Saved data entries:
-=-=-=-=-
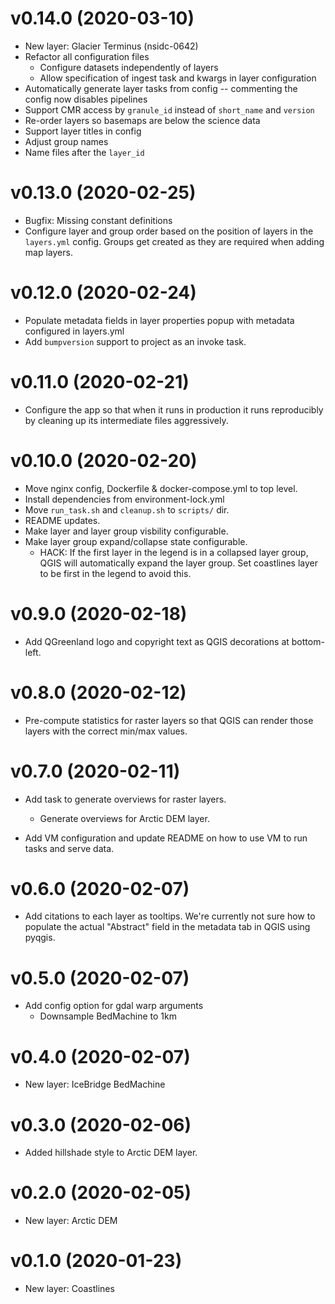 # v0.14.0 (2020-03-10)

- New layer: Glacier Terminus (nsidc-0642)
- Refactor all configuration files
  - Configure datasets independently of layers
  - Allow specification of ingest task and kwargs in layer configuration
- Automatically generate layer tasks from config -- commenting the config now
  disables pipelines
- Support CMR access by `granule_id` instead of `short_name` and `version`
- Re-order layers so basemaps are below the science data
- Support layer titles in config
- Adjust group names
- Name files after the `layer_id`

# v0.13.0 (2020-02-25)

- Bugfix: Missing constant definitions
- Configure layer and group order based on the position of layers in the
  `layers.yml` config. Groups get created as they are required when adding map
  layers.

# v0.12.0 (2020-02-24)

- Populate metadata fields in layer properties popup with metadata configured in
  layers.yml
- Add `bumpversion` support to project as an invoke task.

# v0.11.0 (2020-02-21)

- Configure the app so that when it runs in production it runs reproducibly by
  cleaning up its intermediate files aggressively.

# v0.10.0 (2020-02-20)

- Move nginx config, Dockerfile & docker-compose.yml to top level.
- Install dependencies from environment-lock.yml
- Move `run_task.sh` and `cleanup.sh` to `scripts/` dir.
- README updates.
- Make layer and layer group visbility configurable.
- Make layer group expand/collapse state configurable.
  - HACK: If the first layer in the legend is in a collapsed layer group, QGIS
    will automatically expand the layer group. Set coastlines layer to be first
    in the legend to avoid this.

# v0.9.0 (2020-02-18)

* Add QGreenland logo and copyright text as QGIS decorations at bottom-left.

# v0.8.0 (2020-02-12)

* Pre-compute statistics for raster layers so that QGIS can render those layers
  with the correct min/max values.

# v0.7.0 (2020-02-11)

* Add task to generate overviews for raster layers.
  * Generate overviews for Arctic DEM layer.

* Add VM configuration and update README on how to use VM to run tasks and serve
  data.

# v0.6.0 (2020-02-07)

* Add citations to each layer as tooltips. We're currently not sure how to
  populate the actual "Abstract" field in the metadata tab in QGIS using
  pyqgis.

# v0.5.0 (2020-02-07)

* Add config option for gdal warp arguments
  * Downsample BedMachine to 1km

# v0.4.0 (2020-02-07)

* New layer: IceBridge BedMachine

# v0.3.0 (2020-02-06)

* Added hillshade style to Arctic DEM layer.

# v0.2.0 (2020-02-05)

* New layer: Arctic DEM

# v0.1.0 (2020-01-23)

* New layer: Coastlines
-=-=-=-=-
**Exercise:** This exercise calls for a verbatim output of the entries, pictures omitted.

**Answer to this problem:**
 # v0.14.0 (2020-03-10)

- New layer: Glacier Terminus (nsidc-0642)
- Refactor all configuration files
  - Configure datasets independently of layers
  - Allow specification of ingest task and kwargs in layer configuration
- Automatically generate layer tasks from config -- commenting the config now
  disables pipelines
- Support CMR access by `granule_id` instead of `short_name` and `version`
- Re-order layers so basemaps are below the science data
- Support layer titles in config
- Adjust group names
- Name files after the `layer_id`

# v0.13.0 (2020-02-25)

- Bugfix: Missing constant definitions
- Configure layer and group order based on the position of layers in the
  `layers.yml` config. Groups get created as they are required when adding map
  layers.

# v0.12.0 (2020-02-24)

- Populate metadata fields in layer properties popup with metadata configured in
  layers.yml
- Add `bumpversion` support to project as an invoke task.

# v0.11.0 (2020-02-21)

- Configure the app so that when it runs in production it runs reproducibly by
  cleaning up its intermediate files aggressively.

# v0.10.0 (2020-02-20)

- Move nginx config, Dockerfile & docker-compose.yml to top level.
- Install dependencies from environment-lock.yml
- Move `run_task.sh` and `cleanup.sh` to `scripts/` dir.
- README updates.
- Make layer and layer group visbility configurable.
- Make layer group expand/collapse state configurable.
  - HACK: If the first layer in the legend is in a collapsed layer group, QGIS
    will automatically expand the layer group. Set coastlines layer to be first
    in the legend to avoid this.

# v0.9.0 (2020-02-18)

* Add QGreenland logo and copyright text as QGIS decorations at bottom-left.

# v0.8.0 (2020-02-12)

* Pre-compute statistics for raster layers so that QGIS can render those layers
  with the correct min/max values.

# v0.7.0 (2020-02-11)

* Add task to generate overviews for raster layers.
  * Generate overviews for Arctic DEM layer.

* Add VM configuration and update README on how to use VM to run tasks and serve
  data.

# v0.6.0 (2020-02-07)

* Add citations to each layer as tooltips. We're currently not sure how to
  populate the actual "Abstract" field in the metadata tab in QGIS using
  pyqgis.

# v0.5.0 (2020-02-07)

* Add config option for gdal warp arguments
  * Downsample BedMachine to 1km

# v0.4.0 (2020-02-07)

* New layer: IceBridge BedMachine

# v0.3.0 (2020-02-06)

* Added hillshade style to Arctic DEM layer.

# v0.2.0 (2020-02-05)

* New layer: Arctic DEM

# v0.1.0 (2020-01-23)

* New layer: Coastlines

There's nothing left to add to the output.